Opinión

LA ALDEA: La polémica prueba Enlace

La Secretaría de Educación Pública y su esquivo secretario Emilio Chuayffet, apareció por fin esta semana para dar algunas -breves y escuetas- explicaciones sobre la desaparición de la prueba Enlace.

Mencionó el secretario Chuayffet que su cancelación-aparentemente temporal- obedecía a que la prueba se había corrompido y había dejado de cumplir con sus objetivos. La prueba dejó de ser eficiente y por eso, explicaron, fue suspendida para reiniciar con nuevo instrumento hacia el segundo ciclo escolar del 2014.

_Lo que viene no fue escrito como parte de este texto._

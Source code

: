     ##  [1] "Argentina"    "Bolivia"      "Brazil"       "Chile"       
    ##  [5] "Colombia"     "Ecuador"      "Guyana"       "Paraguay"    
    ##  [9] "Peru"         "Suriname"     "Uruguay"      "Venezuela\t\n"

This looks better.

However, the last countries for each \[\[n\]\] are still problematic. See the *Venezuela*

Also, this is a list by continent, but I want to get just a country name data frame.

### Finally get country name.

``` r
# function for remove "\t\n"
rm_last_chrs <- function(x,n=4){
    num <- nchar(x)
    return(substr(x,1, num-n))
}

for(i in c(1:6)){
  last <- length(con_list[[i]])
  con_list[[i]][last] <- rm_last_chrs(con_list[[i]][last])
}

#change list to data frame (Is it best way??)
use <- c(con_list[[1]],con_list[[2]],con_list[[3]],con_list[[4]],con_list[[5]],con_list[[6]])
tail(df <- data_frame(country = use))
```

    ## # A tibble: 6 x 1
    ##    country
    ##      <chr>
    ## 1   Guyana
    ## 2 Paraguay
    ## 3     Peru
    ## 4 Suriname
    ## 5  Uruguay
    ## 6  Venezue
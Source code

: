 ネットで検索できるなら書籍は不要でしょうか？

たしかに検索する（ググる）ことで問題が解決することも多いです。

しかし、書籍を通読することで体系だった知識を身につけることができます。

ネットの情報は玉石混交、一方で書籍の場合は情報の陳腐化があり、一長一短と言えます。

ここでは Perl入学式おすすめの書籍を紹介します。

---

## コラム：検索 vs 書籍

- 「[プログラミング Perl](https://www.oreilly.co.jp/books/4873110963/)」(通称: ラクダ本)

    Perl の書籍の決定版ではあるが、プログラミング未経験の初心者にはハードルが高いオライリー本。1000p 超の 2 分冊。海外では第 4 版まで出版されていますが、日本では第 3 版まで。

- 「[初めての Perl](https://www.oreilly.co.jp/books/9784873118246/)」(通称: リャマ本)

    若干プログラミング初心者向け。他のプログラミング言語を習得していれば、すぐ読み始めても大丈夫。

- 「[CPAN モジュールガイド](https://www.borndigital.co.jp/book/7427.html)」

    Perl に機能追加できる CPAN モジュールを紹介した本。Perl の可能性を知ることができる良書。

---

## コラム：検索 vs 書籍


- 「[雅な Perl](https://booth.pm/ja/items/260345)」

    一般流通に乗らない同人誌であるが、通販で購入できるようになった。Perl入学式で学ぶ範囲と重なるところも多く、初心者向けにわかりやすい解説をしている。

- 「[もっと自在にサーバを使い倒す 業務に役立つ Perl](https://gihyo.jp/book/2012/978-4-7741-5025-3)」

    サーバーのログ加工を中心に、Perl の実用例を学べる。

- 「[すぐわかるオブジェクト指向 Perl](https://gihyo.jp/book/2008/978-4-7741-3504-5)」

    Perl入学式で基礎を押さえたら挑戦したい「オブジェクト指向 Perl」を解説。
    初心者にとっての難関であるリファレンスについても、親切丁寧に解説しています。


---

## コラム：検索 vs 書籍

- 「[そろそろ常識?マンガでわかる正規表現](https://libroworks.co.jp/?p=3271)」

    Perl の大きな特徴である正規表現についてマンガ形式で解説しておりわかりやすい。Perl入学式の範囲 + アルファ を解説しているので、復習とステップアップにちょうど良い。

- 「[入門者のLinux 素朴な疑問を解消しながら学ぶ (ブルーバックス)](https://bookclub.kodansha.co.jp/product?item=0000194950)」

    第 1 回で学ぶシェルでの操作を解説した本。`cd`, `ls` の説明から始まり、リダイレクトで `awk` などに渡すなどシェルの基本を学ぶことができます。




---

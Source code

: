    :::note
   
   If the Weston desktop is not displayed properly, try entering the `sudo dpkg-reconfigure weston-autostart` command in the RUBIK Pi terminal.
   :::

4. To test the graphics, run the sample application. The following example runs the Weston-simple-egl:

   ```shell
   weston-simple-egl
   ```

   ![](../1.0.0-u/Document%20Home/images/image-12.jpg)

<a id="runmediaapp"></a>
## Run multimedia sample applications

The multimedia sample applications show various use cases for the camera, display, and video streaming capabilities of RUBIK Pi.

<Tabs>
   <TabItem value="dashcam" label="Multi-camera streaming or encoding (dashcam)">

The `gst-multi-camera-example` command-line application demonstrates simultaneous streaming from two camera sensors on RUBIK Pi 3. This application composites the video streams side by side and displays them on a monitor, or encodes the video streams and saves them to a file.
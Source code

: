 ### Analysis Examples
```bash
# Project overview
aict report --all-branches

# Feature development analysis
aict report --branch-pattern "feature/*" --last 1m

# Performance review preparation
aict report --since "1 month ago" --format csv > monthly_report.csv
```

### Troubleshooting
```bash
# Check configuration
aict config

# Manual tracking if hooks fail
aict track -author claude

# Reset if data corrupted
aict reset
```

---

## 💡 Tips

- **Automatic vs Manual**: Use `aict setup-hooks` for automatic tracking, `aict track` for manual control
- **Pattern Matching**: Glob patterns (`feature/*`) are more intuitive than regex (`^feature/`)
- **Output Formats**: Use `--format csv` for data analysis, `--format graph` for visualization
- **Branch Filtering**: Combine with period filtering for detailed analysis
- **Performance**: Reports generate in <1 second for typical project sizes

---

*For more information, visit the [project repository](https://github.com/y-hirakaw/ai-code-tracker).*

La prueba fue diseñada como un elemento de autoconsumo para las escuelas, esencialmente para educadores dentro del aula. Se pensó en dotar al maestro de un instrumento confiable y veraz que le ofreciera variables de seguimiento y evaluación del desempeño académico de sus alumnos. Fue pensada para observar en una curva de desarrollo, el desempeño de un niño de primaria y detectar sus cambios y avances en materia de aprendizaje. El maestro frente a grupo con los resultados de la prueba, podría idealmente detectar momentos, atmósferas y contenidos que detonaran aprendizaje o que, por el contrario, no lo hicieran.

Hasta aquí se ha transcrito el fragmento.